Database Recommendation – Best DBMS for Super-Fast Reads and Simple Data Structure

database-recommendation

I am developing a product that, as a part of it's operation, must track a large number of files/directories. The idea is to store stat information in a database then, on boot, create watches for each file. Files that change will be queued (in the database) for a group sync to a remote database. They will be synced in order of priority, a number between 1-10.

Information about database:

  • < 100,000 entries of stat info
  • Entire database read at boot, only the file path is necessary
  • Queued files will have a priority field (nothing else needs be searched by)
  • Insertions can be slow

I've found a couple databases that I think will work, but I'm not sure which would be the best:

  • Redis– store file-path as key, stat data as value; queue would be a list
  • MongoDB– more query options than Redis, but still fast

I'm thinking a NoSQL database would be the best solution here, as there isn't too much relational logic going on, and the total data size isn't too large (something like < 100 mb, closer to < 30 mb). I did look at SQLite because it seems to be simple enough to embed in an installable application.

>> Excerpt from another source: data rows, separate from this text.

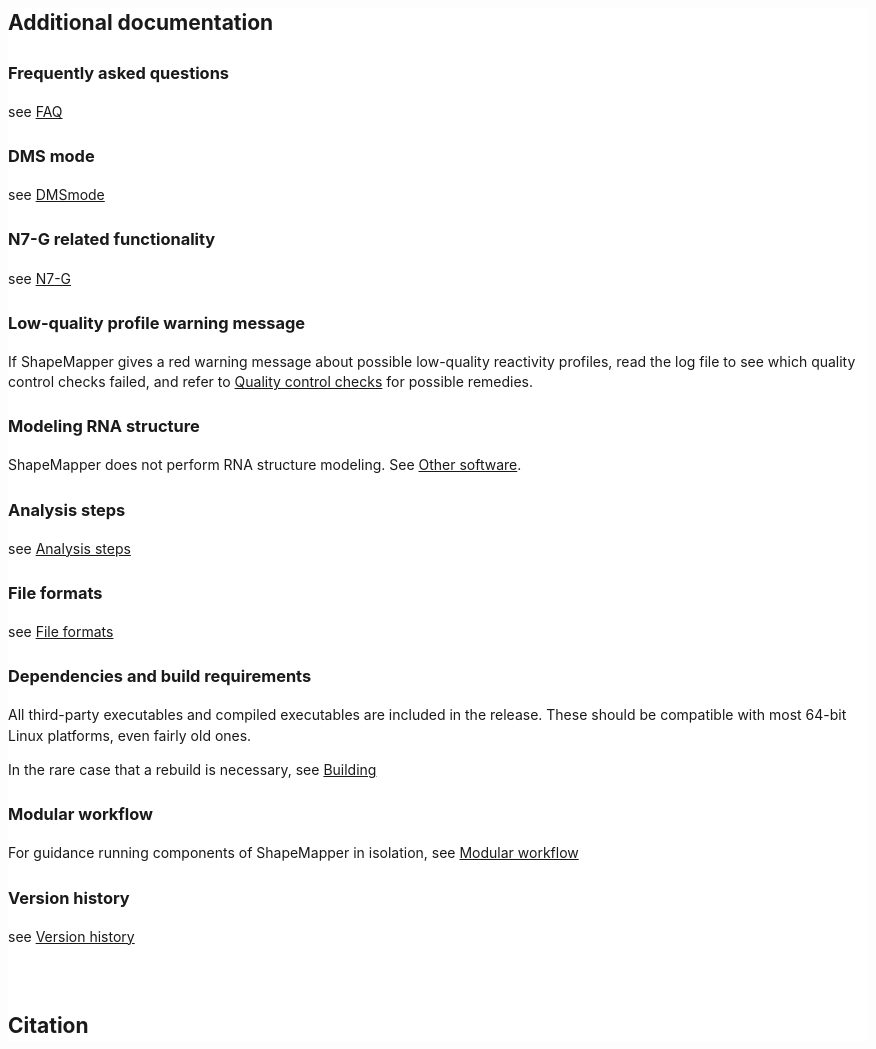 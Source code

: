 
Additional documentation
------------------------

### Frequently asked questions
see [FAQ](docs/FAQ.md)

### DMS mode
see [DMSmode](docs/dmsmode.md)

### N7-G related functionality
see [N7-G](docs/N7-G.md)

### Low-quality profile warning message
If ShapeMapper gives a red warning message about possible low-quality
reactivity profiles, read the log file to see which quality control
checks failed, and refer to 
[Quality control checks](docs/analysis_steps.md#quality-control-checks)
 for possible remedies.

### Modeling RNA structure
ShapeMapper does not perform RNA structure modeling. 
See [Other software](docs/other_software.md).

### Analysis steps
see [Analysis steps](docs/analysis_steps.md)

### File formats
see [File formats](docs/file_formats.md)

### Dependencies and build requirements
All third-party executables and compiled executables are included in 
the release. These should be compatible with most 64-bit Linux platforms,
even fairly old ones.

In the rare case that a rebuild is necessary, see [Building](docs/building.md)

### Modular workflow
For guidance running components of ShapeMapper in isolation,
see [Modular workflow](docs/modular_workflow.md)

### Version history
see [Version history](docs/changelog.md)


&nbsp;&nbsp;&nbsp;&nbsp;


Citation
--------
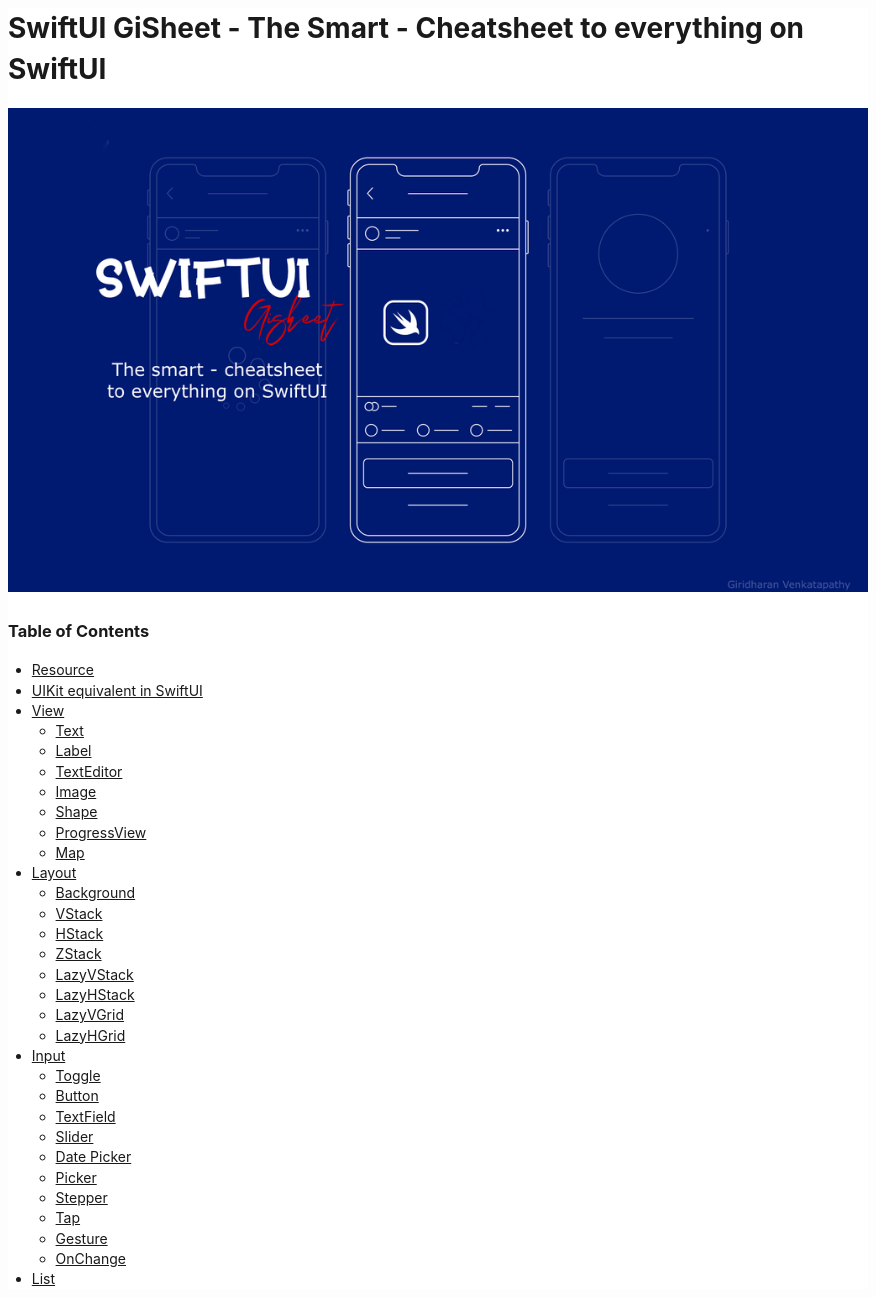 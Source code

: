# SwiftUI GiSheet - The Smart - Cheatsheet to everything on SwiftUI

![SwiftUI CHEATSHEET TUTORIAL](./swift-ui-logo.png)


### Table of Contents
- [Resource](#resource)
- [UIKit equivalent in SwiftUI](#uikit-equivalent-in-swiftui)
- [View](#view)
    - [Text](#text)
    - [Label](#label)
    - [TextEditor](#texteditor)
    - [Image](#image)
    - [Shape](#shape)
    - [ProgressView](#progressview)
    - [Map](#map)
- [Layout](#layout)
    - [Background](#background)
    - [VStack](#vstack)
    - [HStack](#hstack)
    - [ZStack](#zstack)
    - [LazyVStack](#lazyvstack)
    - [LazyHStack](#lazyhstack)
    - [LazyVGrid](#lazyvgrid)
    - [LazyHGrid](#lazyhgrid)
- [Input](#input)
    - [Toggle](#toggle)
    - [Button](#button)
    - [TextField](#textfield)
    - [Slider](#slider)
    - [Date Picker](#date-picker)
    - [Picker](#picker)
    - [Stepper](#stepper)
    - [Tap](#tap)
    - [Gesture](#gesture)
    - [OnChange](#onChange)
- [List](#list)
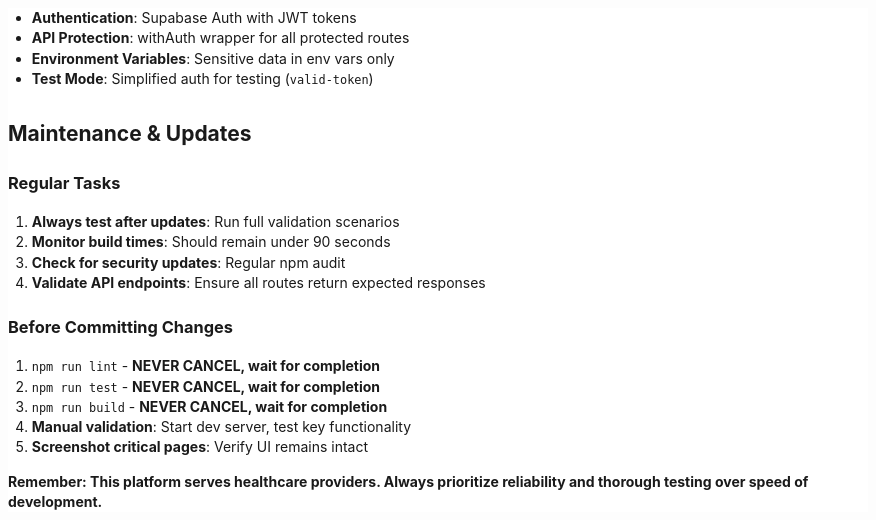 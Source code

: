 - **Authentication**: Supabase Auth with JWT tokens
- **API Protection**: withAuth wrapper for all protected routes
- **Environment Variables**: Sensitive data in env vars only
- **Test Mode**: Simplified auth for testing (`valid-token`)

## Maintenance & Updates

### Regular Tasks
1. **Always test after updates**: Run full validation scenarios
2. **Monitor build times**: Should remain under 90 seconds
3. **Check for security updates**: Regular npm audit
4. **Validate API endpoints**: Ensure all routes return expected responses

### Before Committing Changes
1. `npm run lint` - **NEVER CANCEL, wait for completion**
2. `npm run test` - **NEVER CANCEL, wait for completion**  
3. `npm run build` - **NEVER CANCEL, wait for completion**
4. **Manual validation**: Start dev server, test key functionality
5. **Screenshot critical pages**: Verify UI remains intact

**Remember: This platform serves healthcare providers. Always prioritize reliability and thorough testing over speed of development.**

Since this is a distributed application for end-users and not a high-load server, the database doesn't have to support many simultaneous users. The main priority here is to find a database whose model makes the most sense.

So the question, which database would be most applicable for this situation?

Also, are there any other databases that would make more sense for an application like this?

Best Answer

The first thing that comes to mind is a particular RDBMS that's familiar to me. I recognize, however, that it may not be the best for this application.

So, my advice is to go with a database that are familiar to you. If you're familiar with Redis or MongoDB, then go with one of those. If you're more familiar with SQLite, then chose that.

On a database of this size, it's all going to be pretty quick. Even databases that are more disk-heavy will use some sort of caching so that disk speed isn't too much of a concern.